Ces négociations arrivent probablement trop tard pour empêcher une sérieuse baisse des exportations européennes vers les États-Unis cette année. En outre, la politique tarifaire des Américains se traduit par un ralentissement de la croissance mondiale, ce qui va également peser sur les exportations de l’UE vers le reste du monde. Nous estimons que la hausse des droits de douane américains aura, en 2025, un impact négatif d’environ 0,3% sur la croissance économique dans la zone euro et en Belgique.

Si les contre-mesures européennes restent limitées, nous estimons peu probable le risque que la guerre tarifaire conduise à une poussée de l’inflation dans la zone euro. En mars, l’inflation globale des prix à la consommation est tombée à 2,2%, les pressions sur les prix dans le secteur des services s’étant atténuées pour la première fois depuis longtemps. Les produits américains deviendront plus chers dans les mois à venir, mais ils ne représentent qu’une petite partie du panier global. À terme, la guerre commerciale pourrait même conduire à une baisse des prix des marchandises, si les exportateurs asiatiques se mettent en quête d’autres marchés pour leurs produits qu’ils ne peuvent plus écouler aux États-Unis. Par conséquent, nous ne voyons pas la Banque centrale européenne (BCE) dévier de sa trajectoire monétaire. Il est plus que probable que la BCE abaissera ses taux d’intérêt de 0,25% à 2,25% lors de sa réunion du 17 avril.

Chine: le pays est engagé dans une guerre commerciale de plus en plus profonde avec les États-Unis.

Alors que la plupart des pays souhaitent s’asseoir dès que possible avec Donald Trump à la table des négociations, le gouvernement chinois semble déterminé à s’engager dans une guerre commerciale avec les États-Unis. La Chine a annoncé une mesure de représailles, à savoir des droits de douane de 34% sur les produits américains, ce à quoi Donald Trump a riposté par une surtaxe de 50%, en plus des 34% qu’il avait déjà annoncés le 2 avril. En moins de trois mois, le Président Trump a augmenté les taxes sur les produits chinois de 104%! Pour l’instant, aucune des deux parties ne semble disposée à céder quoi que ce soit.

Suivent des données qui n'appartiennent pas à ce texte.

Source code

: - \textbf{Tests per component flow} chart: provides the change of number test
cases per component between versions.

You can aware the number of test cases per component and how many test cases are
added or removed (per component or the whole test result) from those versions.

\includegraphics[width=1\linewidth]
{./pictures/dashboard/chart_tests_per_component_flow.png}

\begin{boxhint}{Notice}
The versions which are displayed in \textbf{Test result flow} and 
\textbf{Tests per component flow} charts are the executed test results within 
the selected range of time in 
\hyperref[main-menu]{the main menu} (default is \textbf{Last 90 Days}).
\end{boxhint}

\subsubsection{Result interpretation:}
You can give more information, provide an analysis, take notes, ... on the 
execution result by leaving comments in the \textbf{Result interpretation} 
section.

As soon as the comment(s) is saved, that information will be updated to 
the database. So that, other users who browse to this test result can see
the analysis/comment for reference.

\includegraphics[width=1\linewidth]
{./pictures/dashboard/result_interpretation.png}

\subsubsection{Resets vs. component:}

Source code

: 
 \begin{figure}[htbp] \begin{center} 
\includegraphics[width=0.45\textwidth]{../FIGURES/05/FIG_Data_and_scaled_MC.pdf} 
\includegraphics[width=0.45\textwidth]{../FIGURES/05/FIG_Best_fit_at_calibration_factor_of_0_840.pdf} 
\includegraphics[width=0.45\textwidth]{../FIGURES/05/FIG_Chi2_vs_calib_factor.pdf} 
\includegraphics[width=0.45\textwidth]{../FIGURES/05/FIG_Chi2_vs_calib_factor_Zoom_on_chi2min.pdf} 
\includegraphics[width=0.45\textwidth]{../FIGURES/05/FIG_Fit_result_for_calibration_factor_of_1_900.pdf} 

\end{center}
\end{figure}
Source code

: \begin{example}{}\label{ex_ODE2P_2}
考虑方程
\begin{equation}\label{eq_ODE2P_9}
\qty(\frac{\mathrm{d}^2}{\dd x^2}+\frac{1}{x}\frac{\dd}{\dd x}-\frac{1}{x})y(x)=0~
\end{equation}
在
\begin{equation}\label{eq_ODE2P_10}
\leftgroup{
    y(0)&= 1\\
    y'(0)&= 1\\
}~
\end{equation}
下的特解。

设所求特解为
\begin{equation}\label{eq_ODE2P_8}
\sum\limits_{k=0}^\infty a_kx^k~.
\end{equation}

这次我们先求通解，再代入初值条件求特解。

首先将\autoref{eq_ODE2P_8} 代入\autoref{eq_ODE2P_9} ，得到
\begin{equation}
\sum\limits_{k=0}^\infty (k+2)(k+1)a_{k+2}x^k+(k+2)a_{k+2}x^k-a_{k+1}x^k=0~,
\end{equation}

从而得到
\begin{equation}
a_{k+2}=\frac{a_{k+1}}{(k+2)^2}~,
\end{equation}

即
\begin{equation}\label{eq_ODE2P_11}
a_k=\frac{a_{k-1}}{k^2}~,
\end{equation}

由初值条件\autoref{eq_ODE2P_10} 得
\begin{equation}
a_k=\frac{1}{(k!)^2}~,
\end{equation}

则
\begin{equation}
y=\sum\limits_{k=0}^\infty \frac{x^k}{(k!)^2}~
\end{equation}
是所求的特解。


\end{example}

Les exportations de la Chine vers les États-Unis représentent moins de 2% du PIB (produit intérieur brut) du pays, mais les énormes droits de douane vont tout de même nuire à l’économie chinoise. Ils sapent le rétablissement de la confiance des entrepreneurs chinois et vont peser sur la production et la demande de travail. Le gouvernement chinois va devoir apporter des aides fiscales encore plus importantes pour éviter le ralentissement brutal de la croissance que la guerre commerciale avec les États-Unis risque de provoquer.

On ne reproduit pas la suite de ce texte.